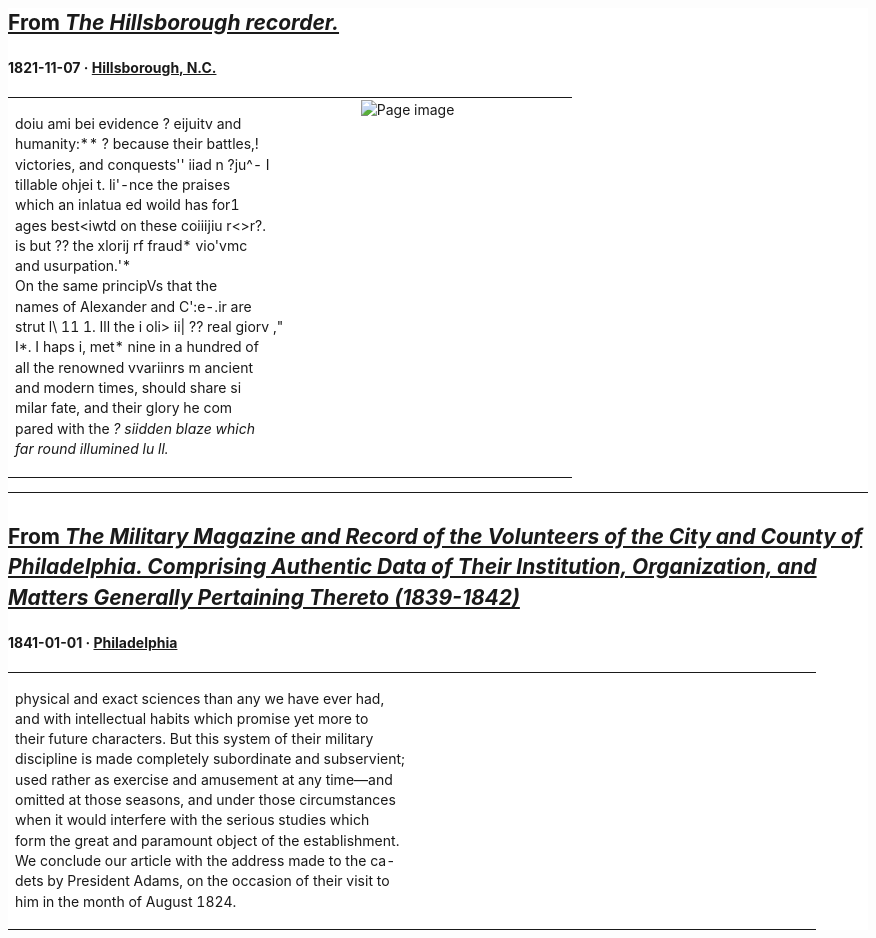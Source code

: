 
## [From _The Hillsborough recorder._](https://www.loc.gov/resource/sn84026472/1821-11-07/ed-1/?sp=4)

#### 1821-11-07 &middot; [Hillsborough, N.C.](http://dbpedia.org/resource/Hillsborough%2C_North_Carolina)

<table style="width: 100%;"><tr><td style="width: 50%">

  
doiu ami bei evidence ? eijuitv and  
humanity:** ? because their battles,!  
victories, and conquests&#x27;&#x27; iiad n ?ju^- I  
tillable ohjei t. li&#x27;-nce the praises  
which an inlatua ed woild has for1  
ages best&lt;iwtd on these coiiijiu r&lt;&gt;r?.  
is but ?? the xlorij rf fraud* vio&#x27;vmc  
and usurpation.&#x27;*  
On the same principVs that the  
names of Alexander and C&#x27;:e-.ir are  
strut l\ 11 1. Ill the i oli&gt; ii| ?? real giorv ,&quot;  
I*. I haps i, met* nine in a hundred of  
all the renowned vvariinrs m ancient  
and modern times, should share si­  
milar fate, and their glory he com­  
pared with the *? siidden blaze which  
far round illumined lu ll.*
</td><td style="width: 50%; max-height: 75%; margin: auto; display: block;">
<img alt="Page image" src="https://tile.loc.gov/image-services/iiif/service:ndnp:ncu:batch_ncu_apple_ver01:data:sn84026472:00416156980:1821110701:0226/pct:26.73069952881479,22.248718254441396,17.905038057267127,11.92321449862883/!600,600/0/default.jpg"/>
</td>
</tr></table>

---

## [From _The Military Magazine and Record of the Volunteers of the City and County of Philadelphia. Comprising Authentic Data of Their Institution, Organization, and Matters Generally Pertaining Thereto (1839-1842)_](https://archive.org/details/sim_military-magazine-philadelphia_1841-01_2_7/page/n7/mode/1up?view=theater)

#### 1841-01-01 &middot; [Philadelphia](http://dbpedia.org/resource/Philadelphia)

<table style="width: 100%;"><tr><td style="width: 50%">

physical and exact sciences than any we have ever had,  
and with intellectual habits which promise yet more to  
their future characters. But this system of their military  
discipline is made completely subordinate and subservient;  
used rather as exercise and amusement at any time—and  
omitted at those seasons, and under those circumstances  
when it would interfere with the serious studies which  
form the great and paramount object of the establishment.  
We conclude our article with the address made to the ca-  
dets by President Adams, on the occasion of their visit to  
him in the month of August 1824.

EXERCISE GOAL: Reproduce every record above exactly, but leave out the pictures.

ANSWER FOR THIS EXERCISE:
Source code

: 
## [From _The Hillsborough recorder._](https://www.loc.gov/resource/sn84026472/1821-11-07/ed-1/?sp=4)

#### 1821-11-07 &middot; [Hillsborough, N.C.](http://dbpedia.org/resource/Hillsborough%2C_North_Carolina)

<table style="width: 100%;"><tr><td style="width: 50%">

  
doiu ami bei evidence ? eijuitv and  
humanity:** ? because their battles,!  
victories, and conquests&#x27;&#x27; iiad n ?ju^- I  
tillable ohjei t. li&#x27;-nce the praises  
which an inlatua ed woild has for1  
ages best&lt;iwtd on these coiiijiu r&lt;&gt;r?.  
is but ?? the xlorij rf fraud* vio&#x27;vmc  
and usurpation.&#x27;*  
On the same principVs that the  
names of Alexander and C&#x27;:e-.ir are  
strut l\ 11 1. Ill the i oli&gt; ii| ?? real giorv ,&quot;  
I*. I haps i, met* nine in a hundred of  
all the renowned vvariinrs m ancient  
and modern times, should share si­  
milar fate, and their glory he com­  
pared with the *? siidden blaze which  
far round illumined lu ll.*
</td><td style="width: 50%; max-height: 75%; margin: auto; display: block;">
<img alt="Page image" src="https://tile.loc.gov/image-services/iiif/service:ndnp:ncu:batch_ncu_apple_ver01:data:sn84026472:00416156980:1821110701:0226/pct:26.73069952881479,22.248718254441396,17.905038057267127,11.92321449862883/!600,600/0/default.jpg"/>
</td>
</tr></table>

---

## [From _The Military Magazine and Record of the Volunteers of the City and County of Philadelphia. Comprising Authentic Data of Their Institution, Organization, and Matters Generally Pertaining Thereto (1839-1842)_](https://archive.org/details/sim_military-magazine-philadelphia_1841-01_2_7/page/n7/mode/1up?view=theater)

#### 1841-01-01 &middot; [Philadelphia](http://dbpedia.org/resource/Philadelphia)

<table style="width: 100%;"><tr><td style="width: 50%">

physical and exact sciences than any we have ever had,  
and with intellectual habits which promise yet more to  
their future characters. But this system of their military  
discipline is made completely subordinate and subservient;  
used rather as exercise and amusement at any time—and  
omitted at those seasons, and under those circumstances  
when it would interfere with the serious studies which  
form the great and paramount object of the establishment.  
We conclude our article with the address made to the ca-  
dets by President Adams, on the occasion of their visit to  
him in the month of August 1824.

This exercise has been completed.